Opened 11 years ago
Closed 8 years ago
#2071 closed enhancement (done)
Refactor TableFileParser
Reported by: | abeham | Owned by: | gkronber |
---|---|---|---|
Priority: | medium | Milestone: | HeuristicLab 3.3.14 |
Component: | Problems.Instances | Version: | 3.3.8 |
Keywords: | Cc: |
Description (last modified by gkronber)
Currently, the table file parser uses a heuristic to determine the separator character which works for many cases of CSV files but fails for some files. Recently, we improved the dialog for the CSV import to allow specification of the separator character, so the heuristic is not needed anymore.
Additionally the table file parser is implemented very sloppily and from time to time bugs appear that are hard to track down, additionally the performance of the importer is not ideal.
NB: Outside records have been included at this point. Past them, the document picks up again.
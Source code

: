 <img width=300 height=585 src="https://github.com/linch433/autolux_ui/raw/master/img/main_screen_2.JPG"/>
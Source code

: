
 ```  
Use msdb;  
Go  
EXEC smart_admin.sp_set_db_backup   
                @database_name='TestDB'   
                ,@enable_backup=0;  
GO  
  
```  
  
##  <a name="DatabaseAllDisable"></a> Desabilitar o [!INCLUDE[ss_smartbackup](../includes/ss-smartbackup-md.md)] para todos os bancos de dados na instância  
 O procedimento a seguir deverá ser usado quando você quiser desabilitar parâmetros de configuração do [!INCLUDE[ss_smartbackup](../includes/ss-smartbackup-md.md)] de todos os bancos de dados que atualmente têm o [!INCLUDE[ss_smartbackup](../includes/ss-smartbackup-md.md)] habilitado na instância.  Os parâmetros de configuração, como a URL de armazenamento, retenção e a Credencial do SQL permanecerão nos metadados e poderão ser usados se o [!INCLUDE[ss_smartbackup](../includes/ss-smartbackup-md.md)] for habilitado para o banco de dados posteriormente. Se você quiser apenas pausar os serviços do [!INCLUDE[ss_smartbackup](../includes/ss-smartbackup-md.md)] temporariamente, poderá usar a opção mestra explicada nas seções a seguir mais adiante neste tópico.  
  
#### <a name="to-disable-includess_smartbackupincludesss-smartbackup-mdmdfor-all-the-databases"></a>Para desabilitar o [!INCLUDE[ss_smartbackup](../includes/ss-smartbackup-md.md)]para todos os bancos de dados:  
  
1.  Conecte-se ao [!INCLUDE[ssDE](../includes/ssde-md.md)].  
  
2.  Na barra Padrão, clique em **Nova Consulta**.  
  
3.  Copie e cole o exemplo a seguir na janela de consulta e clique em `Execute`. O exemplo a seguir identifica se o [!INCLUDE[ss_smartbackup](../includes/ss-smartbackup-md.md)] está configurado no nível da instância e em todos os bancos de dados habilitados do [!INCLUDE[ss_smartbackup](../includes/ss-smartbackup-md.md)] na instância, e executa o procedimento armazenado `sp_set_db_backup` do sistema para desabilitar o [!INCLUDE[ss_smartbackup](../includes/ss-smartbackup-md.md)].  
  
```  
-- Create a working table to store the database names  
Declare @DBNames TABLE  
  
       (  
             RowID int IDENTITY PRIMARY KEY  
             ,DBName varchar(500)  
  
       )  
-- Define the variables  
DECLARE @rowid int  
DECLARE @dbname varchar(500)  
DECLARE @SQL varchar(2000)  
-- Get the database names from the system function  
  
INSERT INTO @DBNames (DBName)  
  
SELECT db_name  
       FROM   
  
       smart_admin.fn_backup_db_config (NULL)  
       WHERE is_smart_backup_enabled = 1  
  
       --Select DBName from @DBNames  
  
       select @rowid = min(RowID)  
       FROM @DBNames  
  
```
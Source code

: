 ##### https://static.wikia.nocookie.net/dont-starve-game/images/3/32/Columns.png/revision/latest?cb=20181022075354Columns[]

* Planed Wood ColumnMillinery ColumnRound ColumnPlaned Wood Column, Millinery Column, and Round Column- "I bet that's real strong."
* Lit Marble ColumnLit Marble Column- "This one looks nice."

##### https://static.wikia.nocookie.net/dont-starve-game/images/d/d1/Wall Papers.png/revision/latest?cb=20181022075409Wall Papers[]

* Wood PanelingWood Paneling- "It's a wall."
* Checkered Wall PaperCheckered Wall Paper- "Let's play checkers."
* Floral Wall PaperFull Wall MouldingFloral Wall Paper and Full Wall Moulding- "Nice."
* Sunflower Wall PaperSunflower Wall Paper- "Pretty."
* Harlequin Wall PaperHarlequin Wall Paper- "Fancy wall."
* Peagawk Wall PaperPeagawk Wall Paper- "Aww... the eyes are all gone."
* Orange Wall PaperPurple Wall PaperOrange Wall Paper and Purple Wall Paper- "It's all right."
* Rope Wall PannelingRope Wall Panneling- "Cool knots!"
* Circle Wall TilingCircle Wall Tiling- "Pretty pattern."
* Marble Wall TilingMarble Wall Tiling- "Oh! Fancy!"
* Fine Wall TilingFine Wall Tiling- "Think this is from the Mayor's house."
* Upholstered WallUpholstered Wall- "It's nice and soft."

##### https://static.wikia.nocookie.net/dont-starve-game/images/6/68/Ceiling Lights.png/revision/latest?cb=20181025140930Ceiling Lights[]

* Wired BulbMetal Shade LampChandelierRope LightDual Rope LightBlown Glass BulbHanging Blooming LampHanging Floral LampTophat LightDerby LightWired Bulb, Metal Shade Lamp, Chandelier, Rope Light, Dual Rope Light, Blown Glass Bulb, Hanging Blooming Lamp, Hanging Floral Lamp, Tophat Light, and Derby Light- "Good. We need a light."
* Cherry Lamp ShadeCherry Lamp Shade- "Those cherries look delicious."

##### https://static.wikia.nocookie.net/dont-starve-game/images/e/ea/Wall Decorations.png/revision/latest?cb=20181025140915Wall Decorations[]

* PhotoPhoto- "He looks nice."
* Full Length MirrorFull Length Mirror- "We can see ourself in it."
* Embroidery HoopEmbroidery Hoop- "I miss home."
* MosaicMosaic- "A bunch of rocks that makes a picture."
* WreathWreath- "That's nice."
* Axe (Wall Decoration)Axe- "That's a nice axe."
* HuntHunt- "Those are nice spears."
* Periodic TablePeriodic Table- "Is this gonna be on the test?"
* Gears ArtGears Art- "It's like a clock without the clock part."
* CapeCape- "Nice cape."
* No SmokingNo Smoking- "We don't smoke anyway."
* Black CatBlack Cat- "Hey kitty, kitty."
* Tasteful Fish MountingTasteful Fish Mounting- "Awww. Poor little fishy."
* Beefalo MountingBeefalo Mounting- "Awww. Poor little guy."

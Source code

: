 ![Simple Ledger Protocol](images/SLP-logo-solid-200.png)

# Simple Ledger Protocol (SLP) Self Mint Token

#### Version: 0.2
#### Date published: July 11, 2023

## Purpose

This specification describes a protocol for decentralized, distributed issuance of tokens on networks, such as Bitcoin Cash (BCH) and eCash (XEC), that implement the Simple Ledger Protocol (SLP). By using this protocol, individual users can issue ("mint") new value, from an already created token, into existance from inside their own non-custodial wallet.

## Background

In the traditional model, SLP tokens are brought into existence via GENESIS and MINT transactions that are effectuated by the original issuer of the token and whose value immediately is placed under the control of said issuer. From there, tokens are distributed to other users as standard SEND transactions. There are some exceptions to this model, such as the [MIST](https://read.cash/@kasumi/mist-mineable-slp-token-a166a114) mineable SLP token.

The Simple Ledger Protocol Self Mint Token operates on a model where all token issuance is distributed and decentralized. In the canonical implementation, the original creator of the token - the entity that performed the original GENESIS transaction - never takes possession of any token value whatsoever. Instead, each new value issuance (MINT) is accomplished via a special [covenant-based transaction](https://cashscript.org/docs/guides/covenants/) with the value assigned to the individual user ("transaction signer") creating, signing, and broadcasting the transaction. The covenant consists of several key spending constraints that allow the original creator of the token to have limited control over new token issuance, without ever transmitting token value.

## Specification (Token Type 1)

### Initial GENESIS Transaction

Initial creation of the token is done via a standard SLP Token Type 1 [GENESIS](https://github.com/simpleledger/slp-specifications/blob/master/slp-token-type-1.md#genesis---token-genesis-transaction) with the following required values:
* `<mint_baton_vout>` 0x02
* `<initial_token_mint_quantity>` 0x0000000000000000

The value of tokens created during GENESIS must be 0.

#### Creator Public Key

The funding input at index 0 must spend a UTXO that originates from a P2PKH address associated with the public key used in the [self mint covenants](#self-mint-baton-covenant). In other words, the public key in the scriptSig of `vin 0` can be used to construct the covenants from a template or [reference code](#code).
These issues should be resolved by refactoring or better rewriting the table file parser.
Change History (37)
comment:1 Changed 11 years ago by gkronber
- Milestone changed from HeuristicLab 3.3.9 to HeuristicLab 3.3.x Backlog
comment:2 Changed 11 years ago by gkronber
- Description modified (diff)
- Owner changed from abeham to gkronber
- Status changed from new to assigned
comment:3 Changed 11 years ago by gkronber
comment:4 Changed 11 years ago by abeham
Meh... it's implemented in Microsoft.VisualBasic.dll. There seems to be mono support for this though.
comment:5 Changed 9 years ago by gkronber
- Status changed from assigned to accepted
The table-file parser is slow as hell. I did a quick profile and found the feared list.RemoveAt(0) pattern. 90% runtime spent in RemoveAt()!
comment:6 Changed 9 years ago by gkronber
- Milestone changed from HeuristicLab 3.3.x Backlog to HeuristicLab 3.3.14
comment:7 Changed 9 years ago by gkronber
Also the CSV import dialog reads the whole file to display the preview and then reads everything again when the settings are changed (different separator character) and finally again when the user clicks OK to import the data.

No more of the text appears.